Course offerings have grown to include 65 programs, mostly master's and doctoral degrees. The university broke into NCAA Division I sports in 1998. And the Carnegie Foundation, which creates academic context to the nation's higher education system, classified OU as a doctoral/research university in 1993 for offering at least 20 doctoral programs.

Meanwhile, OU partnered with Cooley Law School in 2002 to offer a law program on campus. In 2011, it opened the state's fourth medical school, joining the University of Michigan, Michigan State and Wayne State.

OU also has enjoyed national recognition.

In October, the university hosted a campaign rally with Republican vice presidential candidate Paul Ryan.

A year earlier, the university held a nationally televised presidential primary debate featuring eight GOP hopefuls.

"Through a confluence of things that have happened, and the university's leadership and commitment to a more robust academic and campus life, we've become bigger and our profile has increased in the community, and among students," spokesman Ted Montgomery said.

To accommodate its growth, the university broke ground this month on two major projects: a $30 million student housing facility and a 151-foot carillon clock tower.

The housing facility, scheduled to open in August 2014, will be OU's 18th, adding 500 beds to the 2,100 already available.

The $6.5 million tower, with 49 bells, was donated by longtime benefactors Hugh and Nancy Elliott. Also to be completed in August 2014, the tower will be nestled in the middle of campus, near a water fountain and garden.

The projects are among several — totaling nearly $300 million — launched in the last three years. The recently completed $65 million Human Health Building, which opened in August, houses the School of Nursing and School of Health Sciences.

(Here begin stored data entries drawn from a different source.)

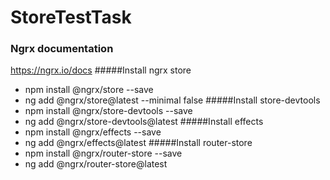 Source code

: # StoreTestTask

### Ngrx documentation
https://ngrx.io/docs
#####Install ngrx store
* npm install @ngrx/store --save
* ng add @ngrx/store@latest --minimal false
#####Install store-devtools
* npm install @ngrx/store-devtools --save
* ng add @ngrx/store-devtools@latest
#####Install effects
* npm install @ngrx/effects --save
* ng add @ngrx/effects@latest
#####Install router-store
* npm install @ngrx/router-store --save
* ng add @ngrx/router-store@latest
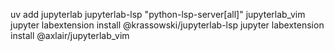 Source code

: uv add jupyterlab jupyterlab-lsp "python-lsp-server[all]" jupyterlab_vim
jupyter labextension install @krassowski/jupyterlab-lsp
jupyter labextension install @axlair/jupyterlab_vim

Other projects include a $75 million Engineering Center, a $23 million parking structure with 1,240 spaces and an $8 million renovation to the Upper Playfields, where the university hosts some sporting events.

Students, such as Steven Hart, are thrilled about having a new engineering building, since classes now are spread across five buildings. "It will just make it easier," said Hart of St. Clair Shores. "It will all be right there."

Others say the number of students on campus makes parking a sport.

"I've driven around for an hour looking for a spot," said Jennifer Goodman, a student from Oak Park.

Funding for the enhancements has come from enrollment growth. Additionally, OU completed a $110 million capital campaign in 2009 and is in the silent phase of another campaign.

Looking to the future

Founded in 1957 as a part of Michigan State University, OU has become the state's eighth largest university. Regionally, it eclipses the student population of the University of Michigan's Flint and Dearborn campuses.

Although students hail primarily from Wayne, Oakland and Macomb counties, the university is starting to attract out-of-state and international students.

Students who attend other nearby universities say OU is still fighting to break out of its image as a regional university.

"It seems like they are a couple steps above the community college level, but not quite at the university level," said Brian Stone, a U-M Dearborn sophomore. "It's a place students go to eventually to get to their first-choice destination."

But Dave Singhal, a freshman from Troy, said he was accepted at U-M and MSU, but chose OU. He preferred a school with smaller classes and more opportunities, he said.

This summer, he'll be doing research with a professor examining the corn genome and how it changes over time.

"The opportunities here are really great," said Singhal, 18. "I'm looking forward to the future."